Sunday, June 29, 2008
My in-laws called my husband yesterday about travel plans. They wanted to be here around my husband’s August 1st birthday. When they’ve been here over his birthday in the past, we’ve skipped our Lughnasadh celebration, so this news was met with a collective groan.
Lughnasadh is the summer harvest festival, and a family favorite because of the focus on bread baking, colorful garden flowers on the altar, and weather warm enough to carry some of the festivities outdoors. Living in Wisconsin, Samhain, Imbolc, and Beltane, the other three major sabbats, tend to be indoor celebrations--unless we’re gifted with an unusually warm end-of-October or transition into May. Imbolc, in February, is guaranteed to be celebrated indoors.

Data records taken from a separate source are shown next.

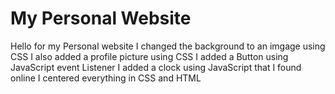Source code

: # My Personal Website
Hello for my Personal website I changed the background to an imgage using CSS
I also added a profile picture using CSS
I added a Button using JavaScript event Listener
I added a clock using JavaScript that I found online
I centered everything in CSS and HTML
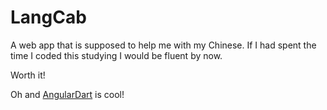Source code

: # LangCab

A web app that is supposed to help me with my Chinese.
If I had spent the time I coded this studying I would be fluent by now.

Worth it!

Oh and 
[AngularDart](https://webdev.dartlang.org/components) is cool!
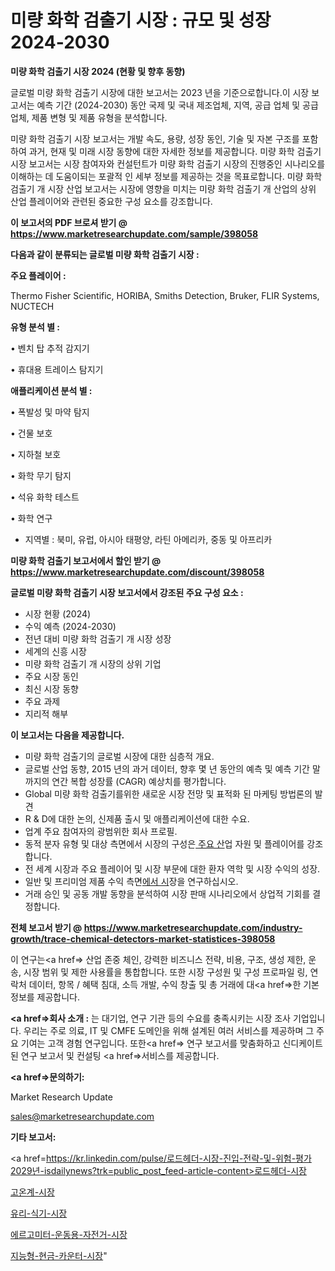 # 미량 화학 검출기 시장 : 규모 및 성장 2024-2030

<strong>미량 화학 검출기 시장 2024 (현황 및 향후 동향)</strong>

글로벌 미량 화학 검출기 시장에 대한 보고서는 2023 년을 기준으로합니다.이 시장 보고서는 예측 기간 (2024-2030) 동안 국제 및 국내 제조업체, 지역, 공급 업체 및 공급 업체, 제품 변형 및 제품 유형을 분석합니다.

미량 화학 검출기 시장 보고서는 개발 속도, 용량, 성장 동인, 기술 및 자본 구조를 포함하여 과거, 현재 및 미래 시장 동향에 대한 자세한 정보를 제공합니다. 미량 화학 검출기 시장 보고서는 시장 참여자와 컨설턴트가 미량 화학 검출기 시장의 진행중인 시나리오를 이해하는 데 도움이되는 포괄적 인 세부 정보를 제공하는 것을 목표로합니다. 미량 화학 검출기 개 시장 산업 보고서는 시장에 영향을 미치는 미량 화학 검출기 개 산업의 상위 산업 플레이어와 관련된 중요한 구성 요소를 강조합니다.



<strong>이 보고서의 PDF 브로셔 받기 @ <a href=https://www.marketresearchupdate.com/sample/398058>https://www.marketresearchupdate.com/sample/398058</a></strong>



<strong>다음과 같이 분류되는 글로벌 미량 화학 검출기 시장 :</strong>



<strong>주요 플레이어 :</strong>

Thermo Fisher Scientific, HORIBA, Smiths Detection, Bruker, FLIR Systems, NUCTECH



<strong>유형 분석 별 :</strong>

• 벤치 탑 추적 감지기

• 휴대용 트레이스 탐지기



<strong>애플리케이션 분석 별 :</strong>

• 폭발성 및 마약 탐지

• 건물 보호

• 지하철 보호

• 화학 무기 탐지

• 석유 화학 테스트

• 화학 연구

<ul>
  <li>지역별 : 북미, 유럽, 아시아 태평양, 라틴 아메리카, 중동 및 아프리카</li>
</ul>


<strong>미량 화학 검출기 보고서에서 할인 받기 @ <a href=https://www.marketresearchupdate.com/discount/398058>https://www.marketresearchupdate.com/discount/398058</a></strong>



<strong>글로벌 미량 화학 검출기 시장 보고서에서 강조된 주요 구성 요소 :</strong>
<ul>
  <li>시장 현황 (2024)</li>
  <li>수익 예측 (2024-2030)</li>
  <li>전년 대비 미량 화학 검출기 개 시장 성장</li>
  <li>세계의 신흥 시장</li>
  <li>미량 화학 검출기 개 시장의 상위 기업</li>
  <li>주요 시장 동인</li>
  <li>최신 시장 동향</li>
  <li>주요 과제</li>
  <li>지리적 해부</li>
</ul>


<strong>이 보고서는 다음을 제공합니다.</strong>
<ul>
  <li>미량 화학 검출기의 글로벌 시장에 대한 심층적 개요.</li>
  <li>글로벌 산업 동향, 2015 년의 과거 데이터, 향후 몇 년 동안의 예측 및 예측 기간 말까지의 연간 복합 성장률 (CAGR) 예상치를 평가합니다.</li>
  <li>Global 미량 화학 검출기를위한 새로운 시장 전망 및 표적화 된 마케팅 방법론의 발견</li>
  <li>R &amp; D에 대한 논의, 신제품 출시 및 애플리케이션에 대한 수요.</li>
  <li>업계 주요 참여자의 광범위한 회사 프로필.</li>
  <li>동적 분자 유형 및 대상 측면에서 시장의 구성은<a href=> 주요 산</a>업 자원 및 플레이어를 강조합니다.</li>
  <li>전 세계 시장과 주요 플레이어 및 시장 부문에 대한 환자 역학 및 시장 수익의 성장.</li>
  <li>일반 및 프리미엄 제품 수익 측면<a href=>에서 시</a>장을 연구하십시오.</li>
  <li>거래 승인 및 공동 개발 동향을 분석하여 시장 판매 시나리오에서 상업적 기회를 결정합니다.</li>
</ul>



<strong>전체 보고서 받기 @ <a href=https://www.marketresearchupdate.com/industry-growth/trace-chemical-detectors-market-statistices-398058>https://www.marketresearchupdate.com/industry-growth/trace-chemical-detectors-market-statistices-398058</a></strong>

이 연구는<a href=> 산업 존중</a> 체인, 강력한 비즈니스 전략, 비용, 구조, 생성 제한, 운송, 시장 범위 및 제한 사용률을 통합합니다. 또한 시장 구성원 및 구성 프로파일 링, 연락처 데이터, 항목 / 혜택 침대, 소득 개발, 수익 창출 및 총 거래에 대<a href=>한 기본 </a>정보를 제공합니다.



<strong><a href=>회사 소</a>개 :</strong>
는 대기업, 연구 기관 등의 수요를 충족시키는 시장 조사 기업입니다. 우리는 주로 의료, IT 및 CMFE 도메인을 위해 설계된 여러 서비스를 제공하며 그 주요 기여는 고객 경험 연구입니다. 또한<a href=> 연구 보</a>고서를 맞춤화하고 신디케이트 된 연구 보고서 및 컨설팅 <a href=>서비스</a>를 제공합니다.



<strong><a href=>문의하기:</a></strong>

Market Research Update

sales@marketresearchupdate.com



<strong>기타 보고서:</strong>

<a href=https://kr.linkedin.com/pulse/로드헤더-시장-진입-전략-및-위험-평가2029년-isdailynews?trk=public_post_feed-article-content>로드헤더-시장</a>

<a href=https://www.linkedin.com/pulse/고온계-시장-규모-및-성장-2023-data-dive-diaries-24-analysis/>고온계-시장</a>

<a href=https://www.linkedin.com/pulse/유리-식기-시장-진입-전략-및-위험-평가2029년-data-dive-diaries-24-analysis-vnb0f/>유리-식기-시장</a>

<a href=https://www.linkedin.com/pulse/에르고미터-운동용-자전거-시장-경쟁-분석-및-성장-잠재력-2029-market-matrix-musings-analysis-x72mf/>에르고미터-운동용-자전거-시장</a>

<a href=https://www.linkedin.com/pulse/지능형-현금-카운터-시장-현재-및-미래-성장-2030-trend-tracking-tips-360-analysis-ip6hc/>지능형-현금-카운터-시장</a>"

In any case, today my daughters and I called a family meeting, and lobbied to come out of the broom closet to the grandparents/in-laws. My husband wasn’t any more inclined than we were to cancel Lughnasadh festivities two years in a row, so he agreed to make the call.
Secrets seem to gather weight over time, and really, it’s a call that should have been made many, many years ago. We’d toyed with the idea back in May, before their last visit, but at the time my father-in-law was having major health problems, and we didn’t want to stress them out more than necessary. With him doing well now, that no longer presented an obstacle.
So, shrugging off the burden of years of furtiveness--hiding pagan books before visits, making sure the photos of seasonal altars don’t go up on Snapfish with the other family pictures, and other secret-bearing actions that made us all feel generally “ick,” my husband shared the truth.
After a brief chat with my father-in-law about his health, my dear husband blurted out, “By the way, we’re pagan.” Growing tongue-tied when asked what that involved, he then shoved the phone at our 13-year-old daughter, who was lurking around to hear her dad’s side of the call. She calmly walked her grandparents through the basic definitions of earth-based religion, seasonal festivals, and such, and then handed the phone back to my husband.
My mother-in-law was very supportive. Wow. That means a lot. My father-in-law didn’t say much. He’s devoutly Catholic, so who knows what he’s thinking. But for us, the weight of years and years of not sharing a very basic part of who we are evaporated with one phone call. Again, wow.
After that, letting it slip that I write erotic romance will be a cakewalk! That will result in a whole realm of other objects (dry erase boards, appointment calendars, to-do lists, recent book contracts, and anything else lying around our combined office and family room that reveals my book titles and/or pen name) that don’t need to be tucked away before visits.